WORK TO BE COMPLETED
Please give back word for word the lines of the material below between the line containing "Springer-Verlag, Berlin, (2007)." and the line containing "three rabbits receive?", inclusive.

INPUT RECORDS
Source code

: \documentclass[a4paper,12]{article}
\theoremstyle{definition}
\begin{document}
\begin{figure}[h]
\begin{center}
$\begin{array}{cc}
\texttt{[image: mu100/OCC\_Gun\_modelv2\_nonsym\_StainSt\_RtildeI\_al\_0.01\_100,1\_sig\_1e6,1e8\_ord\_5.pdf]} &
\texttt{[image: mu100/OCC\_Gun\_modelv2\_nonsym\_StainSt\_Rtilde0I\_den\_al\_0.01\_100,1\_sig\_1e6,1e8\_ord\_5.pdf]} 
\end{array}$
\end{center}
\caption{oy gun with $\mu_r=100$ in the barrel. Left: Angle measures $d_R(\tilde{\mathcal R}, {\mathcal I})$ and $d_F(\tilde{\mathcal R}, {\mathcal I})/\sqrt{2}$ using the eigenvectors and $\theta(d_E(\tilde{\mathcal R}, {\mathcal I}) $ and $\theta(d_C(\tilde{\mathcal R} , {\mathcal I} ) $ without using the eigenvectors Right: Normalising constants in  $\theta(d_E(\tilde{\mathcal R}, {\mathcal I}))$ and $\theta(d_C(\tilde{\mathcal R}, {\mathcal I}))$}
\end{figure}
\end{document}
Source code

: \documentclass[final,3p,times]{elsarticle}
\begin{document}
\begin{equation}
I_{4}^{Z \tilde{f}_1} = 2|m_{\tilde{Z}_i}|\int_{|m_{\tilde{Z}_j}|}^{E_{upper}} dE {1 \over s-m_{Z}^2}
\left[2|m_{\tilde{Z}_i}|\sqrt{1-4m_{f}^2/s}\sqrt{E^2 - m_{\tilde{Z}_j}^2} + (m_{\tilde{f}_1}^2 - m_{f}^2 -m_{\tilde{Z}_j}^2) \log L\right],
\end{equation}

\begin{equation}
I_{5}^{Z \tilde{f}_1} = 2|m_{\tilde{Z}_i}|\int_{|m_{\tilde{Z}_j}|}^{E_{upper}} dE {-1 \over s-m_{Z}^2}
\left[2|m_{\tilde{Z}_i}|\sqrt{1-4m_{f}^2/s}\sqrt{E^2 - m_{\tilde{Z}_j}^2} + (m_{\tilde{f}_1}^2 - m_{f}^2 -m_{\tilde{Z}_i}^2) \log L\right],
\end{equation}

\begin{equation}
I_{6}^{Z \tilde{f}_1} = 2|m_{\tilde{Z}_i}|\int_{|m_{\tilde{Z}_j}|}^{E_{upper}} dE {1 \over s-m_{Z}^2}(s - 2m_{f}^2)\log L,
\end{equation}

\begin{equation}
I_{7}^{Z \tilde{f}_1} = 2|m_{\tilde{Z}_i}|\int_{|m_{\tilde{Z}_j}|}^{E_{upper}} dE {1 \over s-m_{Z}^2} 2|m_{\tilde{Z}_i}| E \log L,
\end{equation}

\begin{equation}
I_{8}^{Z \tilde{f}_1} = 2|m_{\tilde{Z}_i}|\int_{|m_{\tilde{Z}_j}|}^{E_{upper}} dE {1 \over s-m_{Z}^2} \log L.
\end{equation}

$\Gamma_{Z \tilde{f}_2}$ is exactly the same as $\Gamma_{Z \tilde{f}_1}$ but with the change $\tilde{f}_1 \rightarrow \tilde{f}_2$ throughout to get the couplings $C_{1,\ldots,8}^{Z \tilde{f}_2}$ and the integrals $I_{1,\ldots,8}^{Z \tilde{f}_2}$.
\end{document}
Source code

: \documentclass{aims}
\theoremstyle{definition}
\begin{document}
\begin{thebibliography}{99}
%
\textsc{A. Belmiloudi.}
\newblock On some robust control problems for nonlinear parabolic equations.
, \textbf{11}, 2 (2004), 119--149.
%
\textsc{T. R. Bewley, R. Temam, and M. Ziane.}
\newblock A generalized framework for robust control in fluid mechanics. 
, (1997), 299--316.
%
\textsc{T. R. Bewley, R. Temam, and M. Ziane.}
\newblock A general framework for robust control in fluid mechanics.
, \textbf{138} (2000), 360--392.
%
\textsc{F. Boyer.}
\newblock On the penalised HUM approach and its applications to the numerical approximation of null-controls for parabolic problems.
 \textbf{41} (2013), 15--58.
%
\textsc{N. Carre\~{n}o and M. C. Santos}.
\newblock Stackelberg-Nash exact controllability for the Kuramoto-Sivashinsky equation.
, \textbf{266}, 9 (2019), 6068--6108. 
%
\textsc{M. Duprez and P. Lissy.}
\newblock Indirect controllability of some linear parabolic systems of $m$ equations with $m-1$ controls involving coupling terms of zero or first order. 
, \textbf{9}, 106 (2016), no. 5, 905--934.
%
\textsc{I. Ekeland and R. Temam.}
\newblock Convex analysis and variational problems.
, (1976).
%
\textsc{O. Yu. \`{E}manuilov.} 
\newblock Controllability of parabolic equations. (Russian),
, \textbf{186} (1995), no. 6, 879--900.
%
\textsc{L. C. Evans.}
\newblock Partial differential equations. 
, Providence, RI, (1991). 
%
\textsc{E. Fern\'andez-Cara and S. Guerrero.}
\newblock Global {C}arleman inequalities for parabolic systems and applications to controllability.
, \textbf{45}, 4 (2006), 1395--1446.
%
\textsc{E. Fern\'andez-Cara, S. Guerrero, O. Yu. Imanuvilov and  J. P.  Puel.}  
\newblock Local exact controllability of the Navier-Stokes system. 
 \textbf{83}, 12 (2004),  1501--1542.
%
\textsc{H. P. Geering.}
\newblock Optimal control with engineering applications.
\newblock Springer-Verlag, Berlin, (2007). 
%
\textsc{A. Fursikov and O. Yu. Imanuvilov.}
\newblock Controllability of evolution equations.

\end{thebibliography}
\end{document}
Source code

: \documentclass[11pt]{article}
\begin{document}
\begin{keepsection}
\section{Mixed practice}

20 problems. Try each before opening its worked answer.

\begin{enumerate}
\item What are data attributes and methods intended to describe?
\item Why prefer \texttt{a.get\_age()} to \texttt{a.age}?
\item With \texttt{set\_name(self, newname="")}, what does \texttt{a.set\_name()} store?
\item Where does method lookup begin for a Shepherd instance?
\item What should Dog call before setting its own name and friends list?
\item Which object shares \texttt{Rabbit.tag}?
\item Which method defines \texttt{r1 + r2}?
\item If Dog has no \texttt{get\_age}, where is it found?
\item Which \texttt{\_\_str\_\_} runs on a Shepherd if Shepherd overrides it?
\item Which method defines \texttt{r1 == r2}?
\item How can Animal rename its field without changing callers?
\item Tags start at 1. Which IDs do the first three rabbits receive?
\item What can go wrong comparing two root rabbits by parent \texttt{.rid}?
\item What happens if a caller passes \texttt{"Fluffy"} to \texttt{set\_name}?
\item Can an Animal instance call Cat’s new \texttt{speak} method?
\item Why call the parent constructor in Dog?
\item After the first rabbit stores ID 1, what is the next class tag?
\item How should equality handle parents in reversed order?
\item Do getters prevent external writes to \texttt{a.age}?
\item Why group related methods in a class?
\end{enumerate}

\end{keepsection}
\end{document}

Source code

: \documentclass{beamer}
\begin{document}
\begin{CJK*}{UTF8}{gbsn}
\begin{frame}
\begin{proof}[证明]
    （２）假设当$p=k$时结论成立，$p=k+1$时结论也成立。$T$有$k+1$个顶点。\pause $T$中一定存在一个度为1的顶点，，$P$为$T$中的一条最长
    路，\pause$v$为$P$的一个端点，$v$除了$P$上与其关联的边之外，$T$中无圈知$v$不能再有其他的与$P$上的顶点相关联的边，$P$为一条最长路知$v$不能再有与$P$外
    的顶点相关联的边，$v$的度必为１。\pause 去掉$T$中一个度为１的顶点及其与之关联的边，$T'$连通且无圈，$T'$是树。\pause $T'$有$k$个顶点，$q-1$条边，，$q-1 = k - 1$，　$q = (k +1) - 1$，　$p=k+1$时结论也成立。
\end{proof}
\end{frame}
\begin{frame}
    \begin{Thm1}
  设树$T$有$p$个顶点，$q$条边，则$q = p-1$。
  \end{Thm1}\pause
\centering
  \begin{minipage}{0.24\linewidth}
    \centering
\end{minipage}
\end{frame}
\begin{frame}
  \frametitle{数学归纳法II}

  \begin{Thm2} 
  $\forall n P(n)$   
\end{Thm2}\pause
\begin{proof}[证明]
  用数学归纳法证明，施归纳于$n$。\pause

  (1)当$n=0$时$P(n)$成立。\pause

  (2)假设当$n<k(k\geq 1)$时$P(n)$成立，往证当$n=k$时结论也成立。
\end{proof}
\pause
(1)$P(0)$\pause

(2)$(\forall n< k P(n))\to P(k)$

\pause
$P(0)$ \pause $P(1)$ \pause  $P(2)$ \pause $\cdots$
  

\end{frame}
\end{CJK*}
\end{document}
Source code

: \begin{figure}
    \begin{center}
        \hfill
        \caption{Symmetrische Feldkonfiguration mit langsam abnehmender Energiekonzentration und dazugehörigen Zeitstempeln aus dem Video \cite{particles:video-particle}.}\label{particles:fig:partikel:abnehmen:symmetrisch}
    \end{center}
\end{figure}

ANSWER TO THE EXERCISE
\newblock Springer-Verlag, Berlin, (2007). 
%
\textsc{A. Fursikov and O. Yu. Imanuvilov.}
\newblock Controllability of evolution equations.

\end{thebibliography}
\end{document}
Source code

: \documentclass[11pt]{article}
\begin{document}
\begin{keepsection}
\section{Mixed practice}

20 problems. Try each before opening its worked answer.

\begin{enumerate}
\item What are data attributes and methods intended to describe?
\item Why prefer \texttt{a.get\_age()} to \texttt{a.age}?
\item With \texttt{set\_name(self, newname="")}, what does \texttt{a.set\_name()} store?
\item Where does method lookup begin for a Shepherd instance?
\item What should Dog call before setting its own name and friends list?
\item Which object shares \texttt{Rabbit.tag}?
\item Which method defines \texttt{r1 + r2}?
\item If Dog has no \texttt{get\_age}, where is it found?
\item Which \texttt{\_\_str\_\_} runs on a Shepherd if Shepherd overrides it?
\item Which method defines \texttt{r1 == r2}?
\item How can Animal rename its field without changing callers?
\item Tags start at 1. Which IDs do the first three rabbits receive?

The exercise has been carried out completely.